“Neal is a driver with a local car service,” Francis began. “And one of his clients—”
“Is General Aszrus,” Remy stated flatly.
“Bingo,” Francis said, pointing at him. “So, Neal drives for the general, they chat a bit on the way to wherever it is they’re going, and when Neal drops off his customer, he makes a little call.”
“Neal was an informant?” Remy asked.
Francis nodded. “Yeah, kept the big boss in the loop as to how one of Heaven’s generals was spending his downtime.”
“I don’t suppose the big boss knows anything about the latest piece of hot information?” Remy said.
“And what might that be?”
“Aszrus is dead. Somebody cut his heart out.”
Remy was good at reading reactions, and Francis’ was most definitely genuine.
“Get the fuck outta here,” he exclaimed. “Who . . . ?”
“What I’m trying to find out,” Remy answered.
“If Aszrus is dead, how come the sky isn’t filled with angels with swords and hard-ons for fighting for the glory of whoever’s fucking side they’re on?”
“Because nobody knows.”
“You’re shitting me,” Francis said. “Damn, got any other secrets you’re sitting on?”
Remy kept himself from flinching at the question. There was a time and place.
“I’ve managed to keep the information locked up for now, but I don’t know how much longer we have.

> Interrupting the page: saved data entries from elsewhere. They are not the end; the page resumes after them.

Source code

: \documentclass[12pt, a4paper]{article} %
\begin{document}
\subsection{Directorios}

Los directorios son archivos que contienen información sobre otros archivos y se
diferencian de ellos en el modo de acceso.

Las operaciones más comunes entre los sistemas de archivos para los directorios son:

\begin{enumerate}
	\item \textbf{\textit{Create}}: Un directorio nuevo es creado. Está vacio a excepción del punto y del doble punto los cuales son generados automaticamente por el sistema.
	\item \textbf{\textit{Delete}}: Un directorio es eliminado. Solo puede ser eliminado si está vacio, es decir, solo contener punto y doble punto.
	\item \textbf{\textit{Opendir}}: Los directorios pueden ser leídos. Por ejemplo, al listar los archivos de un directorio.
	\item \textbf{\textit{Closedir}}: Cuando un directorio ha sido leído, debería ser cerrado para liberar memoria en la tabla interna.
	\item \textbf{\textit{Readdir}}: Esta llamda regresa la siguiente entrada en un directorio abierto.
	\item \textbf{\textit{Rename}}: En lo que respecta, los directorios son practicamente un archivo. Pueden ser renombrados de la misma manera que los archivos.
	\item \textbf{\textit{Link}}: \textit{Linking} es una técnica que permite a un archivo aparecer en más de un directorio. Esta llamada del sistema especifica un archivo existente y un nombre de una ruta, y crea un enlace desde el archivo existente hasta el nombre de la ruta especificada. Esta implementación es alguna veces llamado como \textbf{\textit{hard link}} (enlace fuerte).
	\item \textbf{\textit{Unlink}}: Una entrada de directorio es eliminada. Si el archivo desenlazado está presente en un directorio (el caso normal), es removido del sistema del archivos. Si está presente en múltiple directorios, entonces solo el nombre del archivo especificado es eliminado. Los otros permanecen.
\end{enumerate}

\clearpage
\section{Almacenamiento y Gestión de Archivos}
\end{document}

Montagin is babysitting the corpse with the help of a Vatican magick user by the name of Malatesta.”
“Montagin,” Francis said with a sneer. “I’m surprised he hasn’t sent out a mass e-mail yet.”
“You might be surprised,” Remy said. “He seems just as concerned as I am about the potential for some really nasty shit to go down if this information gets out before we can figure out who’s responsible.”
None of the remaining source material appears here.